(DATA PROVIDED begins)

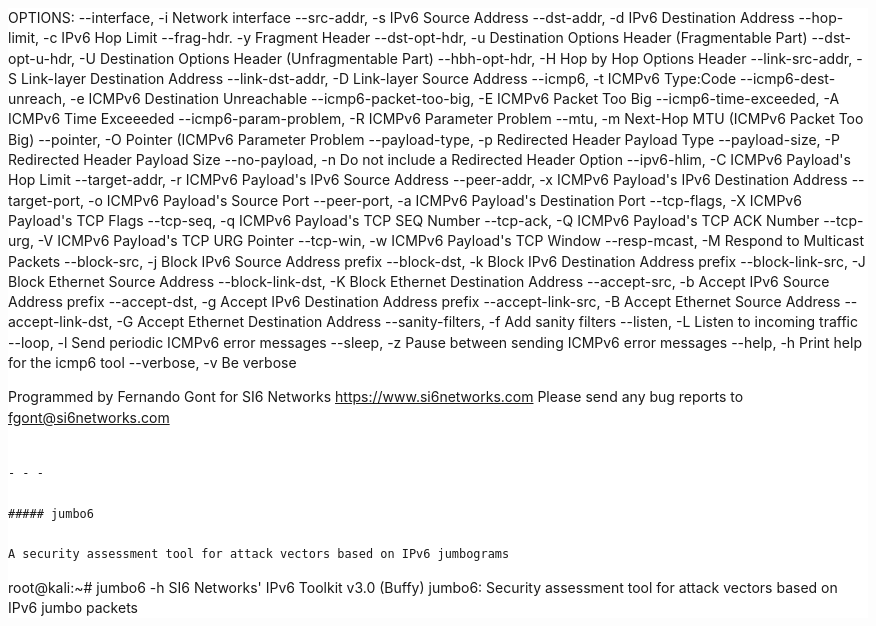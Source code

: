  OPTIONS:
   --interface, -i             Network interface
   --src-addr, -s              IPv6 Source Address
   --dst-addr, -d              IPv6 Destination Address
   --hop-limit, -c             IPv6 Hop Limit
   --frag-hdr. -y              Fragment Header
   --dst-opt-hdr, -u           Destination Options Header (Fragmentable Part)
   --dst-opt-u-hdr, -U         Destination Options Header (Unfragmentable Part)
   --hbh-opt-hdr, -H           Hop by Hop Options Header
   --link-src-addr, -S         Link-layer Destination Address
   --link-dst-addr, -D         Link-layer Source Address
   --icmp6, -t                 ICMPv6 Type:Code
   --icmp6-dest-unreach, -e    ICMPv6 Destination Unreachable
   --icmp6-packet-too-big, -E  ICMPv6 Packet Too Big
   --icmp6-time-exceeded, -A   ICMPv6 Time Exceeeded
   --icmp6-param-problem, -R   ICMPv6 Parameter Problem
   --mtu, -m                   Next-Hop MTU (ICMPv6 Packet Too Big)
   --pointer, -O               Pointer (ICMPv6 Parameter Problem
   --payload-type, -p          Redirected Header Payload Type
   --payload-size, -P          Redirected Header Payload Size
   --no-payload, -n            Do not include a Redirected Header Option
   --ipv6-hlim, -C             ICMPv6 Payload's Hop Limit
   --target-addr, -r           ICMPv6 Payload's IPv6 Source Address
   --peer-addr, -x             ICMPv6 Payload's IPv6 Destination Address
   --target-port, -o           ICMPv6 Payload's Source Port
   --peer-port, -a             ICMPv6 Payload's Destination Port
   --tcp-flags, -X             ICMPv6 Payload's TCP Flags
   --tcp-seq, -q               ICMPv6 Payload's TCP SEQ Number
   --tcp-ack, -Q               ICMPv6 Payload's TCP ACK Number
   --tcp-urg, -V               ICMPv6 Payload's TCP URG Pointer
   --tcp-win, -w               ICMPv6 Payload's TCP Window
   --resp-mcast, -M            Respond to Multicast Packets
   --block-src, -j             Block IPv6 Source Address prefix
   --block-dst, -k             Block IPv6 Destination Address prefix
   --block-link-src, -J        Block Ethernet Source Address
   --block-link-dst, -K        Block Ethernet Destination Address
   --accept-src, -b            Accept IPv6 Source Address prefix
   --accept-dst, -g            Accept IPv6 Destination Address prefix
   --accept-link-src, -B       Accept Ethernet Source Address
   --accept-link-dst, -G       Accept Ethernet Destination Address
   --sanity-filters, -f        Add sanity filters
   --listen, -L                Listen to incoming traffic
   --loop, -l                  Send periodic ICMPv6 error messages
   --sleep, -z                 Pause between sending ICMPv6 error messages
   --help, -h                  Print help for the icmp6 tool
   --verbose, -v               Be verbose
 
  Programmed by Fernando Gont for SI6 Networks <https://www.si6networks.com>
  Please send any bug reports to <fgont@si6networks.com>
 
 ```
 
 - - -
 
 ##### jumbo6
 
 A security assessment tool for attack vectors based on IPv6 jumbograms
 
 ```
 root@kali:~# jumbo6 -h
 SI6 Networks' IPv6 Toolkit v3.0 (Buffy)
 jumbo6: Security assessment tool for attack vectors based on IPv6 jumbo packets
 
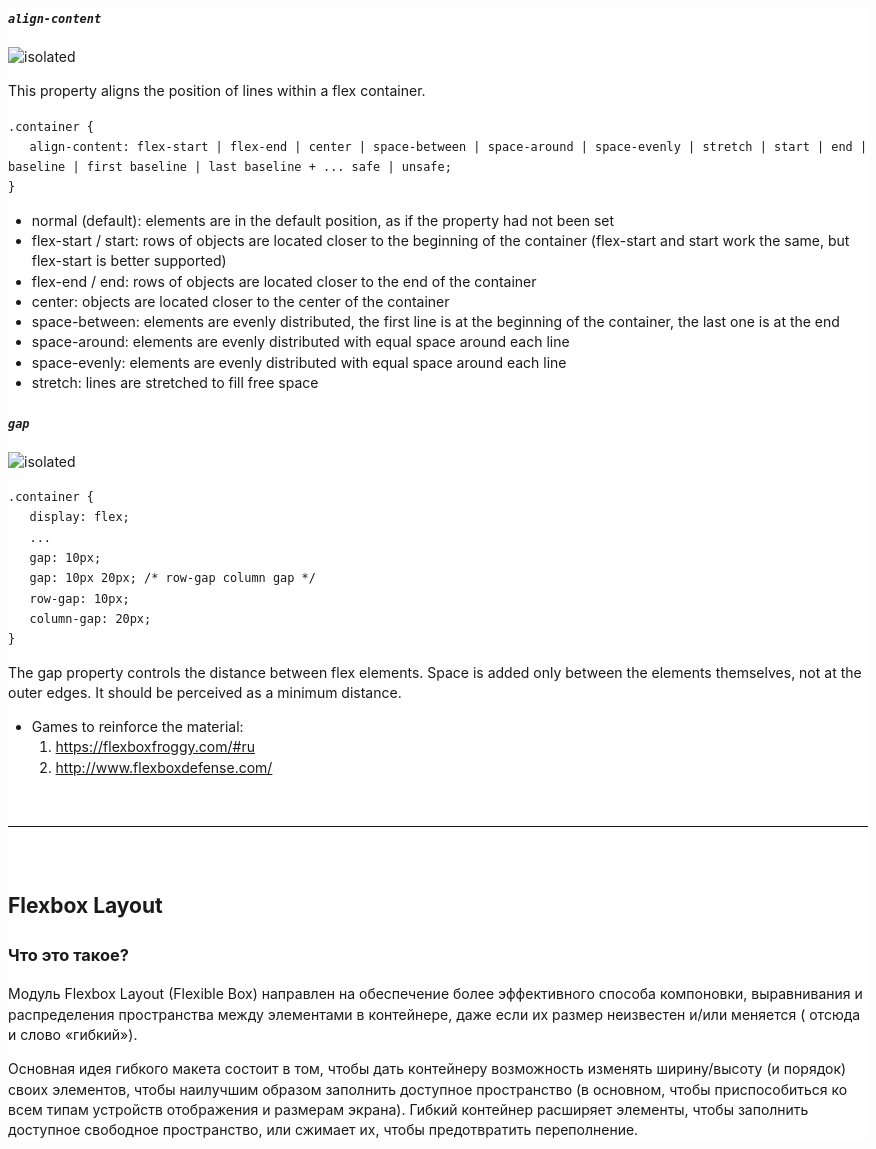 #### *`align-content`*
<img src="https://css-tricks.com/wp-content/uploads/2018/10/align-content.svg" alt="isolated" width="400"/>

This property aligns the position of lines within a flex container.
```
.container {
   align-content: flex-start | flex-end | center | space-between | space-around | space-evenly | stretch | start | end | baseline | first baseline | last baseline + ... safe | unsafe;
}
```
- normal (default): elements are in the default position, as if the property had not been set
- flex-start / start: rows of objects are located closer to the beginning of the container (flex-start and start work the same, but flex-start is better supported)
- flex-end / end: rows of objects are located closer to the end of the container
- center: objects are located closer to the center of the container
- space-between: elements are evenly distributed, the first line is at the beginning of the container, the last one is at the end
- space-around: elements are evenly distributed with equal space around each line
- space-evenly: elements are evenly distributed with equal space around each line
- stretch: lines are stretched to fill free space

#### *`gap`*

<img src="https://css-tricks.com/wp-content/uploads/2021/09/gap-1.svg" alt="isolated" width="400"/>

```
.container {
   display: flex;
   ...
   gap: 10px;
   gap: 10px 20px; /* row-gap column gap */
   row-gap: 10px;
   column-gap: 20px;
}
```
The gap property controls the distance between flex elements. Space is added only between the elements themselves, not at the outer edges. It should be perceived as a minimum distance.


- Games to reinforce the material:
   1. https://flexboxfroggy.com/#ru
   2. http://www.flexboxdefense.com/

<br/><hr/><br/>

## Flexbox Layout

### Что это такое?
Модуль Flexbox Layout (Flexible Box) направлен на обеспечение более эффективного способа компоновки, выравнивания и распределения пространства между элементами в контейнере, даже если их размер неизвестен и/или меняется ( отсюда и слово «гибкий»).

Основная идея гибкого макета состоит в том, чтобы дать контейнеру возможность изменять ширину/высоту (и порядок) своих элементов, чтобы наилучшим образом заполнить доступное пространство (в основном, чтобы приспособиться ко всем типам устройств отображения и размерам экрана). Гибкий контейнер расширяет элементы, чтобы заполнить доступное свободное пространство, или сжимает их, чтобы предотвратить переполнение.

(DATA PROVIDED ends)

### PROBLEM STATEMENT
Only the lines with "position" are needed; find them in the records and copy each one.

### RESPONSE TO THE EXERCISE
This property aligns the position of lines within a flex container.
- normal (default): elements are in the default position, as if the property had not been set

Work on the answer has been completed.